The role and underlying mechanisms of rosiglitazone, a peroxisome proliferator-activated receptor-gamma (PPAR-{gamma}) agonist, on myocardial infarction are poorly understood. We investigated the effects of this PPAR-{gamma} agonist on the expression of tissue factor (TF), a primary molecule for thrombosis, and elucidated its underlying mechanisms. The PPAR-{gamma} agonist inhibited TF expression in response to TNF-{alpha} in human umbilical vein endothelial cells, human monocytic leukemia cell line, and human umbilical arterial smooth muscle cells. The overexpression of TF was mediated by increased phosphorylation of mitogen-activated protein kinase (MAPK), which was blocked by the PPAR-{gamma} agonist. The effective MAPK differed depending on each cell type. Luciferase and ChIP assays showed that transcription factor, activator protein-1 (AP-1), was a pivotal target of the PPAR-{gamma} agonist to lower TF transcription. Intriguingly, two main drugs for drug-eluting stent, paclitaxel or rapamycin, significantly exaggerated thrombin-induced TF expression, which was also effectively blocked by the PPAR-{gamma} agonist in all cell types. This PPAR-{gamma} agonist did not impair TF pathway inhibitor (TFPI) in three cell types.
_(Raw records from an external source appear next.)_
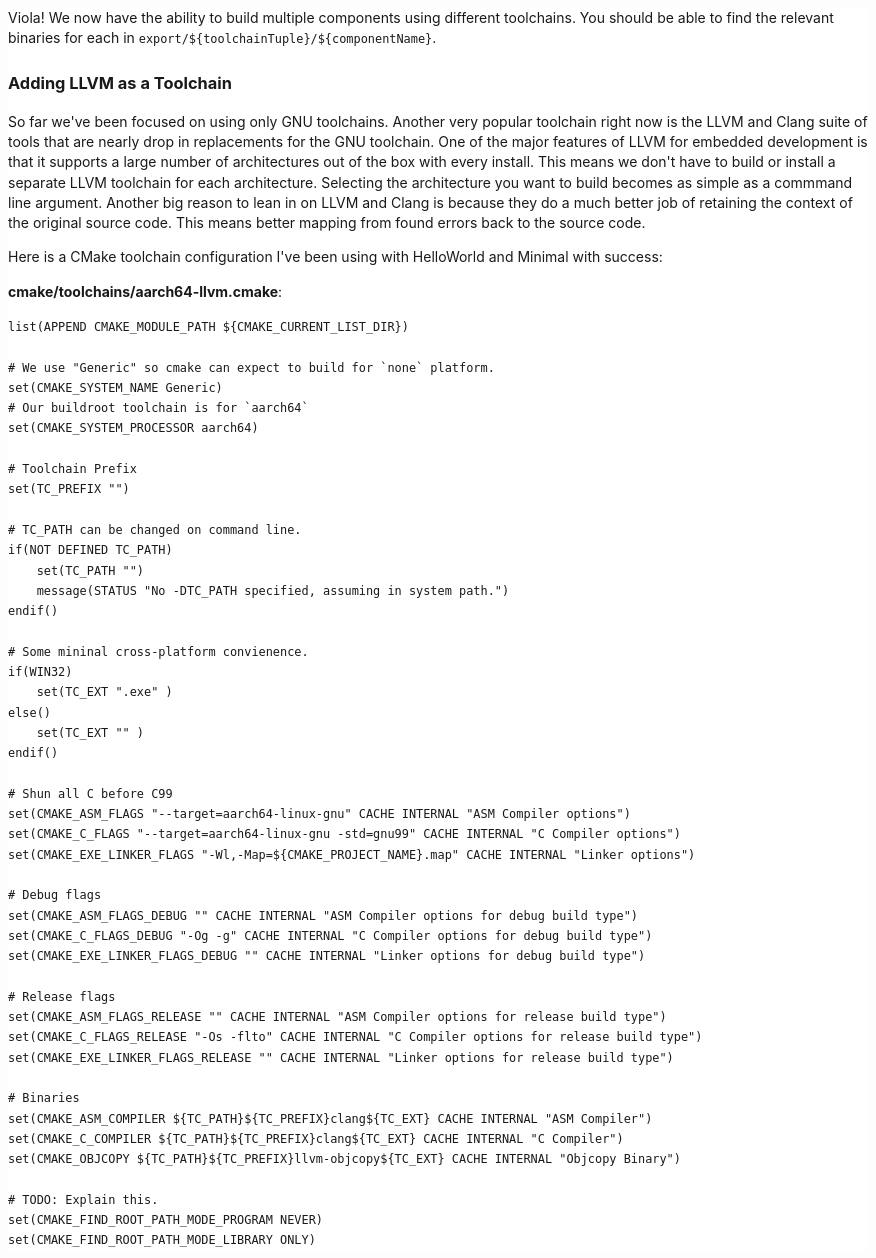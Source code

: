 Viola! We now have the ability to build multiple components using different toolchains. You should be able to find the relevant binaries for each in `export/${toolchainTuple}/${componentName}`.

### Adding LLVM as a Toolchain

So far we've been focused on using only GNU toolchains. Another very popular toolchain right now is the LLVM and Clang suite of tools that are nearly drop in replacements for the GNU toolchain. One of the major features of LLVM for embedded development is that it supports a large number of architectures out of the box with every install. This means we don't have to build or install a separate LLVM toolchain for each architecture. Selecting the architecture you want to build becomes as simple as a commmand line argument. Another big reason to lean in on LLVM and Clang is because they do a much better job of retaining the context of the original source code. This means better mapping from found errors back to the source code.

Here is a CMake toolchain configuration I've been using with HelloWorld and Minimal with success:

**cmake/toolchains/aarch64-llvm.cmake**:

```
list(APPEND CMAKE_MODULE_PATH ${CMAKE_CURRENT_LIST_DIR})

# We use "Generic" so cmake can expect to build for `none` platform.
set(CMAKE_SYSTEM_NAME Generic)
# Our buildroot toolchain is for `aarch64`
set(CMAKE_SYSTEM_PROCESSOR aarch64)

# Toolchain Prefix
set(TC_PREFIX "")

# TC_PATH can be changed on command line.
if(NOT DEFINED TC_PATH)
    set(TC_PATH "")
    message(STATUS "No -DTC_PATH specified, assuming in system path.")
endif()

# Some mininal cross-platform convienence.
if(WIN32)
    set(TC_EXT ".exe" )
else()
    set(TC_EXT "" )
endif()

# Shun all C before C99
set(CMAKE_ASM_FLAGS "--target=aarch64-linux-gnu" CACHE INTERNAL "ASM Compiler options")
set(CMAKE_C_FLAGS "--target=aarch64-linux-gnu -std=gnu99" CACHE INTERNAL "C Compiler options")
set(CMAKE_EXE_LINKER_FLAGS "-Wl,-Map=${CMAKE_PROJECT_NAME}.map" CACHE INTERNAL "Linker options")

# Debug flags
set(CMAKE_ASM_FLAGS_DEBUG "" CACHE INTERNAL "ASM Compiler options for debug build type")
set(CMAKE_C_FLAGS_DEBUG "-Og -g" CACHE INTERNAL "C Compiler options for debug build type")
set(CMAKE_EXE_LINKER_FLAGS_DEBUG "" CACHE INTERNAL "Linker options for debug build type")

# Release flags
set(CMAKE_ASM_FLAGS_RELEASE "" CACHE INTERNAL "ASM Compiler options for release build type")
set(CMAKE_C_FLAGS_RELEASE "-Os -flto" CACHE INTERNAL "C Compiler options for release build type")
set(CMAKE_EXE_LINKER_FLAGS_RELEASE "" CACHE INTERNAL "Linker options for release build type")

# Binaries
set(CMAKE_ASM_COMPILER ${TC_PATH}${TC_PREFIX}clang${TC_EXT} CACHE INTERNAL "ASM Compiler")
set(CMAKE_C_COMPILER ${TC_PATH}${TC_PREFIX}clang${TC_EXT} CACHE INTERNAL "C Compiler")
set(CMAKE_OBJCOPY ${TC_PATH}${TC_PREFIX}llvm-objcopy${TC_EXT} CACHE INTERNAL "Objcopy Binary")

# TODO: Explain this.
set(CMAKE_FIND_ROOT_PATH_MODE_PROGRAM NEVER)
set(CMAKE_FIND_ROOT_PATH_MODE_LIBRARY ONLY)
```
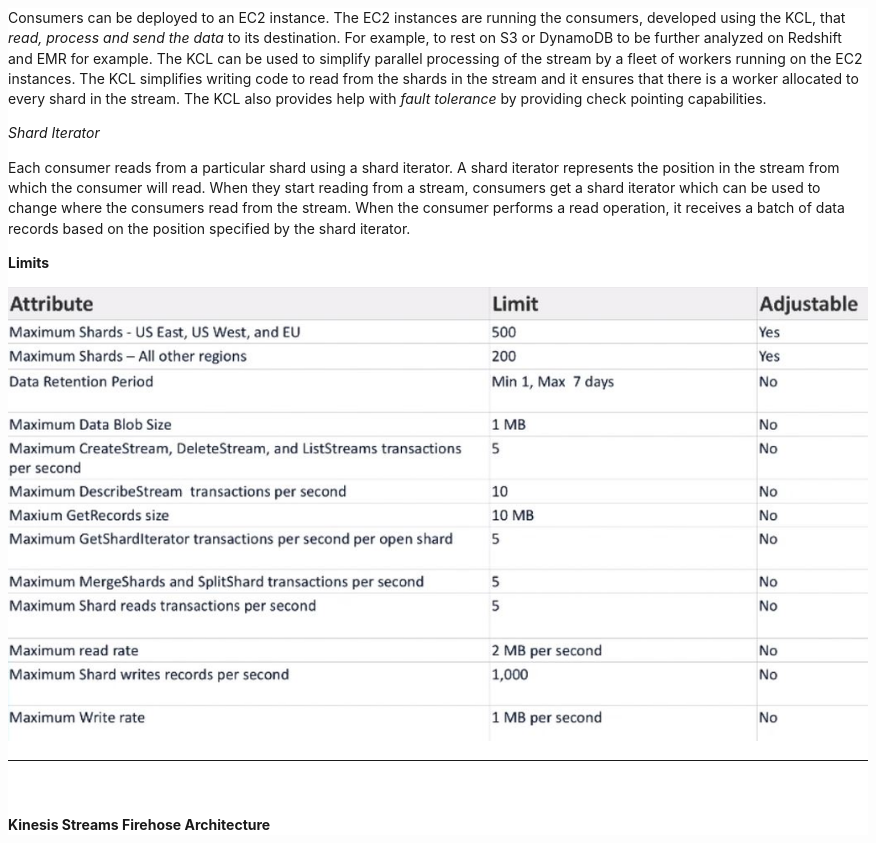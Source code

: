 Consumers can be deployed to an EC2 instance. The EC2 instances are running the consumers, developed using the KCL,
that *read, process and send the data* to its destination. For example, to rest on S3 or DynamoDB to be further
analyzed on Redshift and EMR for example. The KCL can be used to simplify parallel processing of the stream by a
fleet of workers running on the EC2 instances. The KCL simplifies writing code to read from the shards in the stream
and it ensures that there is a worker allocated to every shard in the stream. The KCL also provides help with *fault
tolerance* by providing check pointing capabilities.

*Shard Iterator*

Each consumer reads from a particular shard using a shard iterator. A shard iterator represents the position in the
stream from which the consumer will read. When they start reading from a stream, consumers get a shard iterator
which can be used to change where the consumers read from the stream. When the consumer performs a read operation,
it receives a batch of data records based on the position specified by the shard iterator.

**Limits**

![Kinesis Stream Limits](images/kinesis_stream_limits.jpg)

---

<br/>

#### Kinesis Streams Firehose Architecture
In rat balloon injury model (Sprague-Dawley rats, n = 10/group) with continuous paclitaxel infusion, the PPAR-{gamma} agonist attenuated TF expression by 70±5% (n = 4; P<0.0001) in injured vasculature. Taken together, rosiglitazone reduced TF expression in three critical cell types involved in vascular thrombus formation via MAPK and AP-1 inhibitions. Also, this PPAR-{gamma} agonist reversed the paclitaxel-induced aggravation of TF expression, which suggests a possibility that the benefits might outweigh its risks in a group of patients with paclitaxel-eluting stent implanted.